Flannery ascendant
Saturday, November 21, 2009
Not long ago I read in some literary journal that Flannery O’Connor’s star was sinking, that her insistent Christian “dogmatism” was wearying people. Well, how about this, just in today (this is from The New York Times:
Among the National Book Awards winners named on Wednesday night whose names may elude you, one honoree you’ve almost certainly heard of is Flannery O’Connor. In an online poll conducted by the National Book Foundation, her collection “The Complete Stories” was named the best work to have won the National Book Award for fiction in the contest’s 60-year history.
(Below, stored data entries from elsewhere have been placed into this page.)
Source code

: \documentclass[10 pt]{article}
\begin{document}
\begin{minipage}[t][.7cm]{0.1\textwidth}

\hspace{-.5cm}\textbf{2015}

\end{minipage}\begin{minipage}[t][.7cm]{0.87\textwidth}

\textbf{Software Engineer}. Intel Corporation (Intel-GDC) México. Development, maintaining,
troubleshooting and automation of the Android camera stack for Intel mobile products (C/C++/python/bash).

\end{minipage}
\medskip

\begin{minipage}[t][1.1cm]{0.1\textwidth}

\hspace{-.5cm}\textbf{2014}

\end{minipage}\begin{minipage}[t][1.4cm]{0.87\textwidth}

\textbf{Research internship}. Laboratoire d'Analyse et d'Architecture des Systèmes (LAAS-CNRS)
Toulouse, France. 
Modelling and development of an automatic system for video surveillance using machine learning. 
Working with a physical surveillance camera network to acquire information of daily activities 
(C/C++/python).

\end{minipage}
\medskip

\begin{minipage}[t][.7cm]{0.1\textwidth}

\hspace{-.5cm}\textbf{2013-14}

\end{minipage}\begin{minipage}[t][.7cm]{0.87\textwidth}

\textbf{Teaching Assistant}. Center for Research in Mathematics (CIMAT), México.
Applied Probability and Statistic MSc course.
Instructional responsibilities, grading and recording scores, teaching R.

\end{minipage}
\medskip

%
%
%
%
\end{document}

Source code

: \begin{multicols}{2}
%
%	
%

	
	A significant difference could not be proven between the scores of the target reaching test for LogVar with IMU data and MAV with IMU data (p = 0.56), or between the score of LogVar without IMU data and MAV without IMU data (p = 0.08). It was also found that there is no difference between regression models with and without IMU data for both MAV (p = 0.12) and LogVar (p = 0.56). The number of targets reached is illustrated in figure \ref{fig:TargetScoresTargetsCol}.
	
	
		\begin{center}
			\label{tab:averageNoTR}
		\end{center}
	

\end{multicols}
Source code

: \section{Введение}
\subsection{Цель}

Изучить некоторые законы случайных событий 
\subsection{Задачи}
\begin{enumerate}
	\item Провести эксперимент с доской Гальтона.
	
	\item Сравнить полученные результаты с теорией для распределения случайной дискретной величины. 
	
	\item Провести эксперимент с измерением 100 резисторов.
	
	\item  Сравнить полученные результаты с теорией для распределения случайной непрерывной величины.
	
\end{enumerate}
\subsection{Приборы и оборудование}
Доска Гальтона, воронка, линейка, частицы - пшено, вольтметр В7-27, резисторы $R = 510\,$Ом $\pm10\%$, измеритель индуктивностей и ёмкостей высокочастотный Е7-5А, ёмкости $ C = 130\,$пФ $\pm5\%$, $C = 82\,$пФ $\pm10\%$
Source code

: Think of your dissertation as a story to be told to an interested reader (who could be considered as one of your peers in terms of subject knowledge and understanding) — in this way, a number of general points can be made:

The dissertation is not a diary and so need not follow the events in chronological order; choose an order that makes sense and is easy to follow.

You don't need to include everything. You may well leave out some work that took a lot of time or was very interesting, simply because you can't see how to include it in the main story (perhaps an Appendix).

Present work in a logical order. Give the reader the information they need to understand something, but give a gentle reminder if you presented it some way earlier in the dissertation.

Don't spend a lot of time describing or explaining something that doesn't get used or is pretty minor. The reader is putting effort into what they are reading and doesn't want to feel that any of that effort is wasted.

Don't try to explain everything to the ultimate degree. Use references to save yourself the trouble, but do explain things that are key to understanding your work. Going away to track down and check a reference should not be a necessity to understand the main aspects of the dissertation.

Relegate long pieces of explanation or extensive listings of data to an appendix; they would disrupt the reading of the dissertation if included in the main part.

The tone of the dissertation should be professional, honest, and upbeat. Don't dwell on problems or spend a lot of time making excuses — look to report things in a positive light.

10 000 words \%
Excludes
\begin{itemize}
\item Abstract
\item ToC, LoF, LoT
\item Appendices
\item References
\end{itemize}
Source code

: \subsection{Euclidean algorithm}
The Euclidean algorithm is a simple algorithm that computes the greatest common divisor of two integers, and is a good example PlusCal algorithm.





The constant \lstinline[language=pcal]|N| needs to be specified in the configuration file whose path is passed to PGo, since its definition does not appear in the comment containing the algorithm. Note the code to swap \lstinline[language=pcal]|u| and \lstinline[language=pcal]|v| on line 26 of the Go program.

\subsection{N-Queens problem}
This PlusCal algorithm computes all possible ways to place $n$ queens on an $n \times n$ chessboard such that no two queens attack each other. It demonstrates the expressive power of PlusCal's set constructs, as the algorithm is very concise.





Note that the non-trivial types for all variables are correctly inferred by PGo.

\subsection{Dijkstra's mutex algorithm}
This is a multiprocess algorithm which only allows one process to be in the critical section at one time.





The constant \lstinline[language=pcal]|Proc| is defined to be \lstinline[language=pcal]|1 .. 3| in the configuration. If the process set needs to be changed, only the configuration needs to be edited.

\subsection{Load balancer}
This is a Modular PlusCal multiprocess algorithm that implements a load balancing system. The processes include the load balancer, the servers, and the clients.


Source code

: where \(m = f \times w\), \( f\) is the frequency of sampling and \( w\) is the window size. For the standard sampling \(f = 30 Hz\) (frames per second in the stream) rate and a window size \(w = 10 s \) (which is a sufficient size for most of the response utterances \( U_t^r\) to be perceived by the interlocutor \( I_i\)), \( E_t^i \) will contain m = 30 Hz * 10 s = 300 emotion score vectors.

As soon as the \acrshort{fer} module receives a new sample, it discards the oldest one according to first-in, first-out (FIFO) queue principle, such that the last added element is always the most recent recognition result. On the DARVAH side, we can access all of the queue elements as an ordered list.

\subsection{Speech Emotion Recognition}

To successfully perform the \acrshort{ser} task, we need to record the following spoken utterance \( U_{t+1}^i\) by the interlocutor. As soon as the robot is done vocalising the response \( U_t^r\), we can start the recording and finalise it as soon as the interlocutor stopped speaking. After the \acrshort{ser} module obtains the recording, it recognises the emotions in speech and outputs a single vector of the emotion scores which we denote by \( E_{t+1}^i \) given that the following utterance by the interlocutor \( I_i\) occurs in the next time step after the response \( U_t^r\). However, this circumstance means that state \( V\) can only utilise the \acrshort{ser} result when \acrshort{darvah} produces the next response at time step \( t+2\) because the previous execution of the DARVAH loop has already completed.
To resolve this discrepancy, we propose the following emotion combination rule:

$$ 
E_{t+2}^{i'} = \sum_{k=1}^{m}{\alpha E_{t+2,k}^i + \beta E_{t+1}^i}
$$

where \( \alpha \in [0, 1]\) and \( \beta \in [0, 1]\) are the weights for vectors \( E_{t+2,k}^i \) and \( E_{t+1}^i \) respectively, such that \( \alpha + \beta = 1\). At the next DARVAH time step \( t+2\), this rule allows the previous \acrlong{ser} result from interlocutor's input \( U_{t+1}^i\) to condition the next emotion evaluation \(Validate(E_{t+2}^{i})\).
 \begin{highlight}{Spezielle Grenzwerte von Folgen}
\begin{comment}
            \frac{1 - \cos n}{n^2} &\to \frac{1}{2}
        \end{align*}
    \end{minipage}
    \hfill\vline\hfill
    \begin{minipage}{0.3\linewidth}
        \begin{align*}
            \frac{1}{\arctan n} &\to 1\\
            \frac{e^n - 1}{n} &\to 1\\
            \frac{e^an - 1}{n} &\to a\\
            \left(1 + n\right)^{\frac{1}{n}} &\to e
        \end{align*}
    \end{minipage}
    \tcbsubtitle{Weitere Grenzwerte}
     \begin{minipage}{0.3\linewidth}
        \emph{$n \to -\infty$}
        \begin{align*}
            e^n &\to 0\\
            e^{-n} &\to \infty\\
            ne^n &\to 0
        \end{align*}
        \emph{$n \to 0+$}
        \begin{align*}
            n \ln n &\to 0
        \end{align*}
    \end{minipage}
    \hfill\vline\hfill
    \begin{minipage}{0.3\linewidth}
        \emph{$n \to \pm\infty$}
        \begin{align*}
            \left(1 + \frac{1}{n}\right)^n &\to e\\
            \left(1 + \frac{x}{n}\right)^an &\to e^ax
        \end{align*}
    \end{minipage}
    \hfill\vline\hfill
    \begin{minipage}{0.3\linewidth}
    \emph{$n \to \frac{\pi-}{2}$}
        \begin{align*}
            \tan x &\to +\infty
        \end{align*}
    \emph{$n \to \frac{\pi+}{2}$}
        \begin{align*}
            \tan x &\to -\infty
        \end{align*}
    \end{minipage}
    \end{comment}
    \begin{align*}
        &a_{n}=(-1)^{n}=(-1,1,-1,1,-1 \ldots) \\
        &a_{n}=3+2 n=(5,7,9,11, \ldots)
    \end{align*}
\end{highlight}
The competition was steep: other finalists in the poll were “The Stories of John Cheever,” William Faulkner’s “Collected Stories,” “The Collected Stories of Eudora Welty,” Ralph Ellison’s “Invisible Man” and Thomas Pynchon’s “Gravity’s Rainbow.” (Then again, the O’Connor book bested some formidable contenders when it won the fiction prize in 1972, including John Updike’s “Rabbit Redux,” Walker Percy’s “Love in the Ruins” and E. L. Doctorow’s “Book of Daniel.”) This year’s National Book Award for fiction was won by Colum McCann’s “Let the Great World Spin.”
Can’t you just hear the sardonic voice of Miss O’Connor responding to this?
Good Christian readers, rejoice!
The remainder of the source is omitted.